**Your task**
Find the line below with "[online@mcad.edu](mailto:online@mcad.edu)" and the line with "cd packages". Output them and the lines between, exactly, but not the pictures.

**Entries shown**
◆ ◆ ◆ ◆
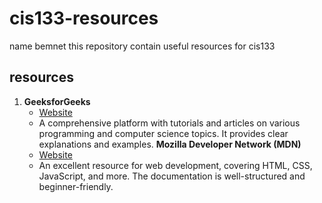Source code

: # cis133-resources
name bemnet
this repository contain useful resources for cis133
## resources

1. **GeeksforGeeks**
   - [Website](https://www.geeksforgeeks.org/)
   - A comprehensive platform with tutorials and articles on various programming and computer science topics. It provides clear explanations and examples.
**Mozilla Developer Network (MDN)**
   - [Website](https://developer.mozilla.org/)
   - An excellent resource for web development, covering HTML, CSS, JavaScript, and more. The documentation is well-structured and beginner-friendly.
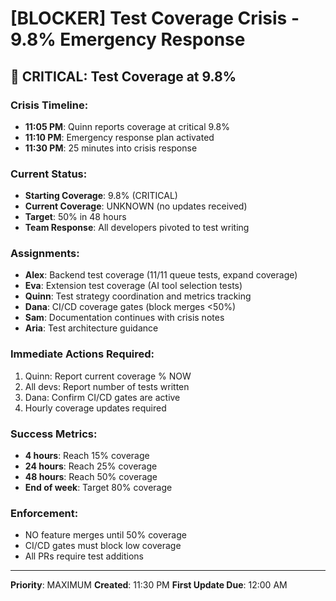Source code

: # [BLOCKER] Test Coverage Crisis - 9.8% Emergency Response

## 🚨 CRITICAL: Test Coverage at 9.8%

### Crisis Timeline:
- **11:05 PM**: Quinn reports coverage at critical 9.8%
- **11:10 PM**: Emergency response plan activated
- **11:30 PM**: 25 minutes into crisis response

### Current Status:
- **Starting Coverage**: 9.8% (CRITICAL)
- **Current Coverage**: UNKNOWN (no updates received)
- **Target**: 50% in 48 hours
- **Team Response**: All developers pivoted to test writing

### Assignments:
- **Alex**: Backend test coverage (11/11 queue tests, expand coverage)
- **Eva**: Extension test coverage (AI tool selection tests)
- **Quinn**: Test strategy coordination and metrics tracking
- **Dana**: CI/CD coverage gates (block merges <50%)
- **Sam**: Documentation continues with crisis notes
- **Aria**: Test architecture guidance

### Immediate Actions Required:
1. Quinn: Report current coverage % NOW
2. All devs: Report number of tests written
3. Dana: Confirm CI/CD gates are active
4. Hourly coverage updates required

### Success Metrics:
- **4 hours**: Reach 15% coverage
- **24 hours**: Reach 25% coverage
- **48 hours**: Reach 50% coverage
- **End of week**: Target 80% coverage

### Enforcement:
- NO feature merges until 50% coverage
- CI/CD gates must block low coverage
- All PRs require test additions

---
**Priority**: MAXIMUM
**Created**: 11:30 PM
**First Update Due**: 12:00 AM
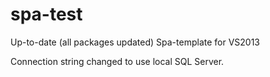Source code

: spa-test
========

Up-to-date (all packages updated) Spa-template for VS2013

Connection string changed to use local SQL Server.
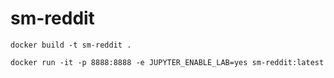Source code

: # sm-reddit

`docker build -t sm-reddit .`

`docker run -it -p 8888:8888 -e JUPYTER_ENABLE_LAB=yes sm-reddit:latest`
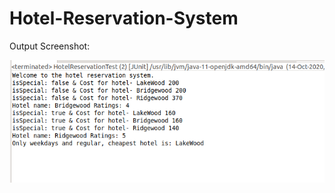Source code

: # Hotel-Reservation-System

Output Screenshot:

![first o/p file](https://github.com/jagriti04/Hotel-Reservation-System/blob/master/OutputImg/output.png)
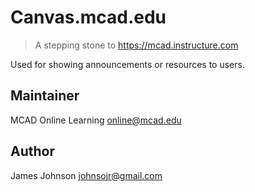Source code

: # Canvas.mcad.edu

> A stepping stone to https://mcad.instructure.com

Used for showing announcements or resources to users.

## Maintainer

MCAD Online Learning
[online@mcad.edu](mailto:online@mcad.edu)

## Author

James Johnson
[johnsojr@gmail.com](mailto:johnsojr@mcad.edu)
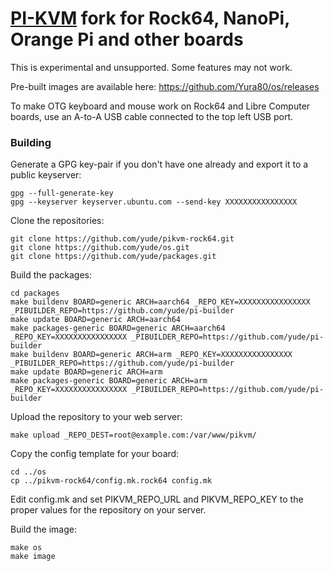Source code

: # [PI-KVM](https://github.com/pikvm/pikvm) fork for Rock64, NanoPi, Orange Pi and other boards

This is experimental and unsupported. Some features may not work.

Pre-built images are available here: https://github.com/Yura80/os/releases

To make OTG keyboard and mouse work on Rock64 and Libre Computer boards, use an A-to-A USB cable connected to the top left USB port.

### Building

Generate a GPG key-pair if you don't have one already and export it to a public keyserver: 

    gpg --full-generate-key
    gpg --keyserver keyserver.ubuntu.com --send-key XXXXXXXXXXXXXXXX


Clone the repositories:

	git clone https://github.com/yude/pikvm-rock64.git
	git clone https://github.com/yude/os.git
	git clone https://github.com/yude/packages.git
	
Build the packages:
    
    cd packages
    make buildenv BOARD=generic ARCH=aarch64 _REPO_KEY=XXXXXXXXXXXXXXXX _PIBUILDER_REPO=https://github.com/yude/pi-builder
    make update BOARD=generic ARCH=aarch64
    make packages-generic BOARD=generic ARCH=aarch64 _REPO_KEY=XXXXXXXXXXXXXXXX _PIBUILDER_REPO=https://github.com/yude/pi-builder
    make buildenv BOARD=generic ARCH=arm _REPO_KEY=XXXXXXXXXXXXXXXX _PIBUILDER_REPO=https://github.com/yude/pi-builder
    make update BOARD=generic ARCH=arm
    make packages-generic BOARD=generic ARCH=arm _REPO_KEY=XXXXXXXXXXXXXXXX _PIBUILDER_REPO=https://github.com/yude/pi-builder


Upload the repository to your web server:

	make upload _REPO_DEST=root@example.com:/var/www/pikvm/
	
Copy the config template for your board:

	cd ../os
	cp ../pikvm-rock64/config.mk.rock64 config.mk
	
Edit config.mk and set PIKVM_REPO_URL and PIKVM_REPO_KEY to the proper values for the repository on your server.

Build the image:

	make os
	make image
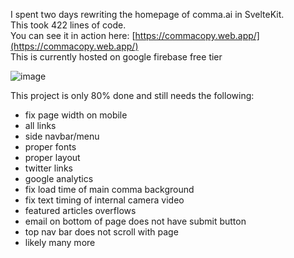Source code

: I spent two days rewriting the homepage of comma.ai in SvelteKit.  
This took 422 lines of code.  
You can see it in action here: [https://commacopy.web.app/](https://commacopy.web.app/)  
This is currently hosted on google firebase free tier



![image](https://i.imgur.com/V1SryNH.jpg)

This project is only 80% done and still needs the following:  
* fix page width on mobile
* all links
* side navbar/menu
* proper fonts
* proper layout
* twitter links
* google analytics
* fix load time of main comma background
* fix text timing of internal camera video
* featured articles overflows
* email on bottom of page does not have submit button
* top nav bar does not scroll with page
* likely many more
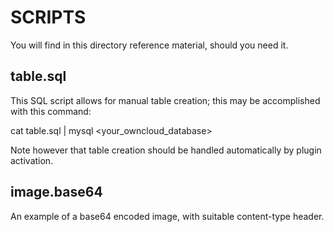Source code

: SCRIPTS
=======

You will find in this directory reference material, should you need it.

table.sql
---------

This SQL script allows for manual table creation; this may be
accomplished with this command:

  cat table.sql | mysql <your_owncloud_database>

Note however that table creation should be handled automatically by
plugin activation.

image.base64
------------

An example of a base64 encoded image, with suitable content-type header.
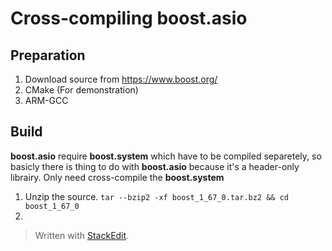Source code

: # Cross-compiling boost.asio

## Preparation
1. Download source from https://www.boost.org/
2. CMake (For demonstration)
3. ARM-GCC

## Build
**boost.asio** require **boost.system** which have to be compiled separetely, so basicly there is thing to do with **boost.asio** because it's a header-only librairy. Only need cross-compile the **boost.system**

1. Unzip the source.
`tar --bzip2 -xf boost_1_67_0.tar.bz2 && cd boost_1_67_0` 
2. 


> Written with [StackEdit](https://stackedit.io/).
<!--stackedit_data:
eyJoaXN0b3J5IjpbNzgxNzYyNTEyLDI2MDk1OTU4MSw4MDQ4Mz
MxMDZdfQ==
-->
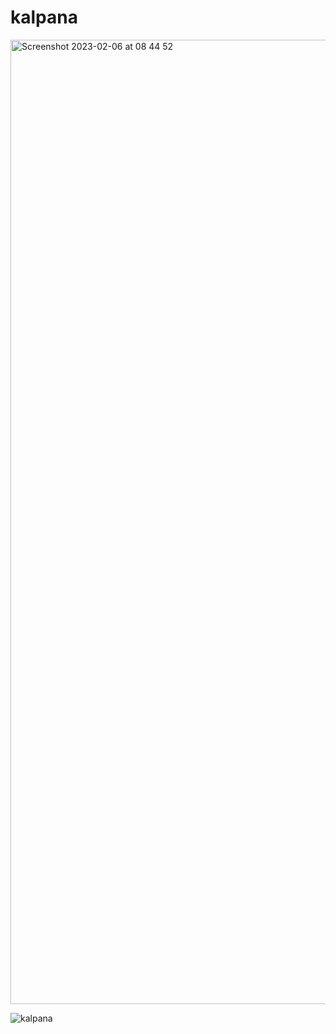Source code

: # kalpana

<img width="1543" alt="Screenshot 2023-02-06 at 08 44 52" src="https://user-images.githubusercontent.com/79355885/216876759-cc2f4217-198b-4e05-b213-74d1b1d59468.png">


![kalpana](https://user-images.githubusercontent.com/79355885/218197787-d64463b7-49c4-4f1f-8ef3-54dd9212eba9.png)
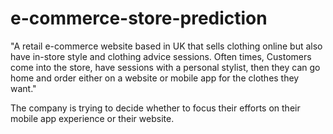 # e-commerce-store-prediction
"A retail e-commerce website based in UK that sells clothing online but also have in-store style and clothing advice sessions. Often times, Customers come into the store, have sessions with a personal stylist, then they can go home and order either on a website or mobile app for the clothes they want."


The company is trying to decide whether to focus their efforts on their mobile app experience or their website.
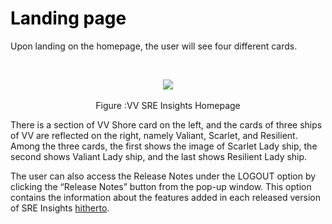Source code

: # <p1 style="color:black;">**Landing page**</p1>
Upon landing on the homepage, the user will see four different cards.


      <center><img src="/img/homepage.png"></center> 
      <center>Figure :VV SRE Insights Homepage</center>


There is a section of VV Shore card on the left, and the cards of three ships of VV are reflected on the right, namely Valiant, Scarlet, and Resilient. Among the three cards, the first shows the image of Scarlet Lady ship, the second shows Valiant Lady ship, and the last shows Resilient Lady ship. 

The user can also access the Release Notes under the LOGOUT option by clicking the “Release Notes” button from the pop-up window. This option contains the information about the features added in each released version of SRE Insights [hitherto](/sre_manual/global_glossary/#hit "until now").




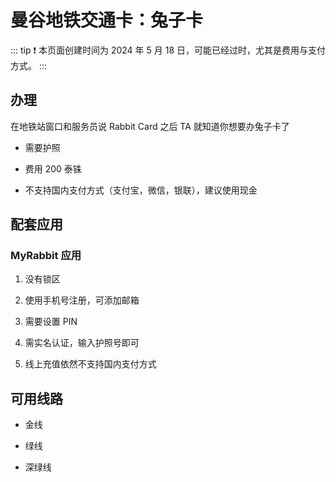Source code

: # 曼谷地铁交通卡：兔子卡
::: tip ❗
本页面创建时间为 2024 年 5 月 18 日，可能已经过时，尤其是费用与支付方式。
:::

## 办理

在地铁站窗口和服务员说 Rabbit Card 之后 TA 就知道你想要办兔子卡了

- 需要护照

- 费用 200 泰铢

- 不支持国内支付方式（支付宝，微信，银联），建议使用现金

## 配套应用

### MyRabbit 应用

1. 没有锁区

1. 使用手机号注册，可添加邮箱

1. 需要设置 PIN

1. 需实名认证，输入护照号即可

1. 线上充值依然不支持国内支付方式

## 可用线路

- 金线

- 绿线

- 深绿线
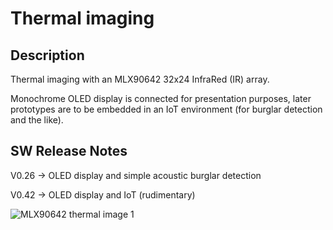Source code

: # Thermal imaging

## Description

Thermal imaging with an MLX90642 32x24 InfraRed (IR) array. 

Monochrome OLED display is connected for presentation purposes, later prototypes are to be embedded in an IoT environment (for burglar detection and the like).

## SW Release Notes 

V0.26 -> OLED display and simple acoustic burglar detection

V0.42 -> OLED display and IoT (rudimentary)

![MLX90642 thermal image 1](https://github.com/user-attachments/assets/f0fda1be-7b0b-41f5-977f-57cd0463a257)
◆ ◆ ◆ ◆
**Answer space**
[online@mcad.edu](mailto:online@mcad.edu)

## Author

James Johnson
[johnsojr@gmail.com](mailto:johnsojr@mcad.edu)
Source code

: # [PI-KVM](https://github.com/pikvm/pikvm) fork for Rock64, NanoPi, Orange Pi and other boards

This is experimental and unsupported. Some features may not work.

Pre-built images are available here: https://github.com/Yura80/os/releases

To make OTG keyboard and mouse work on Rock64 and Libre Computer boards, use an A-to-A USB cable connected to the top left USB port.

### Building

Generate a GPG key-pair if you don't have one already and export it to a public keyserver: 

    gpg --full-generate-key
    gpg --keyserver keyserver.ubuntu.com --send-key XXXXXXXXXXXXXXXX


Clone the repositories:

	git clone https://github.com/yude/pikvm-rock64.git
	git clone https://github.com/yude/os.git
	git clone https://github.com/yude/packages.git
	
Build the packages:
    
    cd packages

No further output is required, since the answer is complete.